The Physician as Storyteller: Ethical Vision and Empathic Imagination in Ian McEwan’s Saturday and Abraham Verghese’s Cutting for Stone
محتوى المقالة الرئيسي
الملخص
This essay explores how fiction re-imagines the physician as both healer and storyteller through an analysis of Ian McEwan’s Saturday (2005) and Abraham Verghese’s Cutting for Stone (2009). Both novels dramatize the ethical consciousness of surgeons who must reconcile the technical mastery of their profession with the fragility of the human condition.

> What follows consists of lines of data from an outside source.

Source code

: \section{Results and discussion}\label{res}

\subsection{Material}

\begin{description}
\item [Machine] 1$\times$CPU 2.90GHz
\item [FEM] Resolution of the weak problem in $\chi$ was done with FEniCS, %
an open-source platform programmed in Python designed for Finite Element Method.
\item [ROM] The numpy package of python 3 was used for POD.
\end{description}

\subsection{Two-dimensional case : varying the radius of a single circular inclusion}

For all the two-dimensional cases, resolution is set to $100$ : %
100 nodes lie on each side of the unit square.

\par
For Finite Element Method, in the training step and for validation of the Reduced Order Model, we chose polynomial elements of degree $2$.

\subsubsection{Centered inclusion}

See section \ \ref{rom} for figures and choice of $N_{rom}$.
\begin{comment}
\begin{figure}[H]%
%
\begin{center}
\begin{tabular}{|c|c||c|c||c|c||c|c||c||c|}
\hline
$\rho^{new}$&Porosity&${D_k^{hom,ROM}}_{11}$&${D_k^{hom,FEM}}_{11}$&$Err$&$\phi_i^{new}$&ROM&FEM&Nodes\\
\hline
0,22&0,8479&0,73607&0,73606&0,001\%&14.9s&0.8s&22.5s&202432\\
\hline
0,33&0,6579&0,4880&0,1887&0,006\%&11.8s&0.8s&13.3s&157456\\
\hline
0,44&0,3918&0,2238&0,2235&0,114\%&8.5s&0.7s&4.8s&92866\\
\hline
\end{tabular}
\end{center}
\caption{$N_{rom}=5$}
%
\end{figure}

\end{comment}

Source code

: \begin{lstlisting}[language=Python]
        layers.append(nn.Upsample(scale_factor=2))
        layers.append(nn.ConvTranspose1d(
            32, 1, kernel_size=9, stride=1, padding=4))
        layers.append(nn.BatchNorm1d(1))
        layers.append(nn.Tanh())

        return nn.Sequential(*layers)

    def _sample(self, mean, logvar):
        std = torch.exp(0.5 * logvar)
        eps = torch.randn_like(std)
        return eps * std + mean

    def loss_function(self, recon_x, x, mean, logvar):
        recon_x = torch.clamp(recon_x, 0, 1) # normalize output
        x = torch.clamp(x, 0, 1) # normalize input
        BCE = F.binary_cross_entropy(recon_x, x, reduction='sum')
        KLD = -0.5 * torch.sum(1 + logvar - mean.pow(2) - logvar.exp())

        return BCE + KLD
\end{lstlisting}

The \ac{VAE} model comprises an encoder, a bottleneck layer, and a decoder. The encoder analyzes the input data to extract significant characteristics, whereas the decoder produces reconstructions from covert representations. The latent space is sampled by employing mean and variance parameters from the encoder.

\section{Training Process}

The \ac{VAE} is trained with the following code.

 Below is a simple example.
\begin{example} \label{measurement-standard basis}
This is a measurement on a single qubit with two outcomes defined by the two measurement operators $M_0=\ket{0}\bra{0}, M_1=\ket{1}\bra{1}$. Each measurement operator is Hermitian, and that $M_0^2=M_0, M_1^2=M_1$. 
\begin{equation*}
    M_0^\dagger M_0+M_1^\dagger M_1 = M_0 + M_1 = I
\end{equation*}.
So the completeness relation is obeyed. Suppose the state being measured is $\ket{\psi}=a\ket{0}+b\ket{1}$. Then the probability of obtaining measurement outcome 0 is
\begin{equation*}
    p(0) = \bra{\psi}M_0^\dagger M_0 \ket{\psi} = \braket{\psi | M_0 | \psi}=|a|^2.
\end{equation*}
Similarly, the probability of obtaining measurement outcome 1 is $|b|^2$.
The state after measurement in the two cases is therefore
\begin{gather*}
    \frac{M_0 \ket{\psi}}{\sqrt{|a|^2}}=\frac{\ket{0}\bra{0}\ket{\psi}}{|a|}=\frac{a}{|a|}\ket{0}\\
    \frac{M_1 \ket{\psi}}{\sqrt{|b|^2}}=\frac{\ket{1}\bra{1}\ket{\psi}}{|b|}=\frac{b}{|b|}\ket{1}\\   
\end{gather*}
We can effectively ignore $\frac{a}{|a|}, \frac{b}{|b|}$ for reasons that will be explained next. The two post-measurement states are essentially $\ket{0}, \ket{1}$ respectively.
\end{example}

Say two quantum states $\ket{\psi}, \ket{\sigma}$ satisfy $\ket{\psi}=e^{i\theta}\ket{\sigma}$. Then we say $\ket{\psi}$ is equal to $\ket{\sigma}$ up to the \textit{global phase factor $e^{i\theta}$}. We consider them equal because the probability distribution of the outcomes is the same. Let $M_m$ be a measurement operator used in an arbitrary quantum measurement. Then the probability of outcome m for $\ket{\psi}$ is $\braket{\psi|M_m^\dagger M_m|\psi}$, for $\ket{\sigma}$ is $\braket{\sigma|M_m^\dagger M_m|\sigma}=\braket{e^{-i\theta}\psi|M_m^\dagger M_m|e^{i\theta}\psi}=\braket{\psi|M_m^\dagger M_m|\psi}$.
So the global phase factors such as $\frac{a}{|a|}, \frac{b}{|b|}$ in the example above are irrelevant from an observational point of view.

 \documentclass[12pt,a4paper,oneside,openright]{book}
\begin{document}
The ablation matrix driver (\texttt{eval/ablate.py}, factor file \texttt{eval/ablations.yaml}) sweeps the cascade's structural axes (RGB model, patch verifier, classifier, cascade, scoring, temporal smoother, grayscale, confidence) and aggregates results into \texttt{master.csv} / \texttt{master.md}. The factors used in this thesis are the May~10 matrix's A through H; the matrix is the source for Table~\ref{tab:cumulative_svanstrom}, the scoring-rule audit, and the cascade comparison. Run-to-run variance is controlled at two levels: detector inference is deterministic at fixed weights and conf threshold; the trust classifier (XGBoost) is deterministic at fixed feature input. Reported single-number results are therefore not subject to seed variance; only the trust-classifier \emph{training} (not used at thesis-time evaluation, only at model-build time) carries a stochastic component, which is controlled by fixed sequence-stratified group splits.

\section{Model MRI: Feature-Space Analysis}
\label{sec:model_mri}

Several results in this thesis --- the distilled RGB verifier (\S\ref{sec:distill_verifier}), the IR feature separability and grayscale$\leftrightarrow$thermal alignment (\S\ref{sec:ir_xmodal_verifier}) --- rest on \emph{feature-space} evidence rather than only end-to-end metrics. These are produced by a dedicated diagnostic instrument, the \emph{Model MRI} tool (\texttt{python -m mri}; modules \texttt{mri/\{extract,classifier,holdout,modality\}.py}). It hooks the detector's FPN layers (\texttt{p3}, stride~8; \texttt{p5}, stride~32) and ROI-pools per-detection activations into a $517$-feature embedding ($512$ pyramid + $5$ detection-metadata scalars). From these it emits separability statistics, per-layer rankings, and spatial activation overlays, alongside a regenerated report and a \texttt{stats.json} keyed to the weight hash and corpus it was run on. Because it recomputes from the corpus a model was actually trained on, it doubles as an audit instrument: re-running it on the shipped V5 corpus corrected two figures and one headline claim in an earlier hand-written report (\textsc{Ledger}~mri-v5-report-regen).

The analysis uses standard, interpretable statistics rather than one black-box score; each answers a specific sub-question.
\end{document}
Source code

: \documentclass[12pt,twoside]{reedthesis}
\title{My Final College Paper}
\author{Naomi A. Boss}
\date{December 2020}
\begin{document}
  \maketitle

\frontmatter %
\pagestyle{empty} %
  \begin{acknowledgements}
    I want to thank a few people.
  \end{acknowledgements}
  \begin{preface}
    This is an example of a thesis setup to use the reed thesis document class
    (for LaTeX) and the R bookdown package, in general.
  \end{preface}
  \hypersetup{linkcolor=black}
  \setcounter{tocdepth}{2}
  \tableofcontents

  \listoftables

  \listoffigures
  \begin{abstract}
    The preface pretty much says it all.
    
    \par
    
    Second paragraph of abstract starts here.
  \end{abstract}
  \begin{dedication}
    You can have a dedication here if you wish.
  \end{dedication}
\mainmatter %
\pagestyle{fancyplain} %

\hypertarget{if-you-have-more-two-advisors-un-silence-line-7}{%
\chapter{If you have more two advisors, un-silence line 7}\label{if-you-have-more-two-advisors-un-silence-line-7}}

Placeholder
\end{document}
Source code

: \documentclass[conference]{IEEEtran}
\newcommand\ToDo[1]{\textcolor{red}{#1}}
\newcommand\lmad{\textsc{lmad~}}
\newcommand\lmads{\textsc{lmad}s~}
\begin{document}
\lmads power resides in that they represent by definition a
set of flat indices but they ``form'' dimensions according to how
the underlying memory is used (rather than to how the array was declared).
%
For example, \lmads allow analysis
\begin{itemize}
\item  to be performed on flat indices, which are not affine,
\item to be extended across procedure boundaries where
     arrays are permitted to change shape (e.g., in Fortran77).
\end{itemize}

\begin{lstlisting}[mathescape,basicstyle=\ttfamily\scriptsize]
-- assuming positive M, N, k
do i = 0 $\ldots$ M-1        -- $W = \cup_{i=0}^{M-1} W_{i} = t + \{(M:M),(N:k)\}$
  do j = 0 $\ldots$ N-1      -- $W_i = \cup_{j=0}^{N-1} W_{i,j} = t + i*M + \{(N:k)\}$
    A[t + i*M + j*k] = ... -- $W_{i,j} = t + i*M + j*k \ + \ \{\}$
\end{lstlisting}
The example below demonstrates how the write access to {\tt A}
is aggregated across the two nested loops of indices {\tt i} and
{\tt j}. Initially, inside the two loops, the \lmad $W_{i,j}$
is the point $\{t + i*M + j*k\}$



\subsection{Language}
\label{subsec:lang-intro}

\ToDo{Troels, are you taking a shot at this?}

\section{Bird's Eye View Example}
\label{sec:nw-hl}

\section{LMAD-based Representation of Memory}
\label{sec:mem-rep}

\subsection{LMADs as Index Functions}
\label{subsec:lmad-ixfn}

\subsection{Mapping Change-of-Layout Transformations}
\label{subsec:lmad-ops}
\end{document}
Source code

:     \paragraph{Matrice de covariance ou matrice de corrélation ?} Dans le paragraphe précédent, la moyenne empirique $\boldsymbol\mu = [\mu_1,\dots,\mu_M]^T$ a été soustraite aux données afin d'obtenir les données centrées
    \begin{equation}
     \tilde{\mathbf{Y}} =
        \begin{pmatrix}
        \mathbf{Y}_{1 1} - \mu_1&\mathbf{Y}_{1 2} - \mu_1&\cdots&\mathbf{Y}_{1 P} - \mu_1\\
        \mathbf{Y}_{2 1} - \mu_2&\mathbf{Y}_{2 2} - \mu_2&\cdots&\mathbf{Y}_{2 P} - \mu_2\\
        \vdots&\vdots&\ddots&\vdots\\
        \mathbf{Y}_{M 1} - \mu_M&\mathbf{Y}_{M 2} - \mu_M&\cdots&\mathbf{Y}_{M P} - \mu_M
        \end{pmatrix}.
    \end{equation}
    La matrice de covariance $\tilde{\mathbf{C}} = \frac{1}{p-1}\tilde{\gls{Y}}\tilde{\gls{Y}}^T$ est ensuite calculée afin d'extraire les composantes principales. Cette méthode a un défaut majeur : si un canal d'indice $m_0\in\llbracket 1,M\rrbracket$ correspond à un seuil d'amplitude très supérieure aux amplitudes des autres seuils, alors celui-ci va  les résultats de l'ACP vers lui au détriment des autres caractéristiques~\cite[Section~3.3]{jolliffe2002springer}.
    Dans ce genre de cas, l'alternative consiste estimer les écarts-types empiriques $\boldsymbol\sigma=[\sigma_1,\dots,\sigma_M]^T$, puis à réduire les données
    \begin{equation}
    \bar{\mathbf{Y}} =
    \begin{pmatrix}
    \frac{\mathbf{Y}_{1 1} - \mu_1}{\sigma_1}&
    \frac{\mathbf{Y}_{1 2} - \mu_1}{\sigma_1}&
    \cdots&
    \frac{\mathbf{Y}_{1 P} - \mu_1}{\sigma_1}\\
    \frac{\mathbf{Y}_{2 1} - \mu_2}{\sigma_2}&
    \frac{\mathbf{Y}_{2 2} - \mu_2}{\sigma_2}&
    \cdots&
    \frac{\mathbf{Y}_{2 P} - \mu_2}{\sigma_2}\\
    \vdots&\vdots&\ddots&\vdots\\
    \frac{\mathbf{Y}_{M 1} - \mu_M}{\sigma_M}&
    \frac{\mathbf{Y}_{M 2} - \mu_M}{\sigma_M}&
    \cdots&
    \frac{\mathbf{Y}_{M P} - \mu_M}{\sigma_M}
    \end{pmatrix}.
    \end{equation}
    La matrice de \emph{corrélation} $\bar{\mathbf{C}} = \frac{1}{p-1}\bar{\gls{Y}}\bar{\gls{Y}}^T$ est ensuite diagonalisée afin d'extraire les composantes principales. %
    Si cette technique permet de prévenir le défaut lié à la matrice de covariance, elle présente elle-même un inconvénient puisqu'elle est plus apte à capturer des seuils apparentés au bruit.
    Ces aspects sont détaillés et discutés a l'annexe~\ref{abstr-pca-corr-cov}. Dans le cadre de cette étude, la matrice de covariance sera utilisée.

Reading these works through the lens of medical and health humanities, particularly narrative medicine and empathy theory (Charon, 2006; Keen, 2007), this study argues that literature provides a reflective space in which medical practitioners and readers alike can confront moral ambiguity, emotional vulnerability, and compassion fatigue.
McEwan’s neurosurgeon Henry Perowne embodies the tension between rational control and ethical uncertainty, whereas Verghese’s Marion Stone transforms the operating theater into a sanctuary of spiritual healing. By juxtaposing these narratives, the essay demonstrates how fiction performs a diagnostic function—probing the ethics of care, the limits of knowledge, and the necessity of narrative empathy in contemporary medicine. Ultimately, the analysis affirms that the physician’s imagination, no less than the scalpel, becomes an instrument of healing.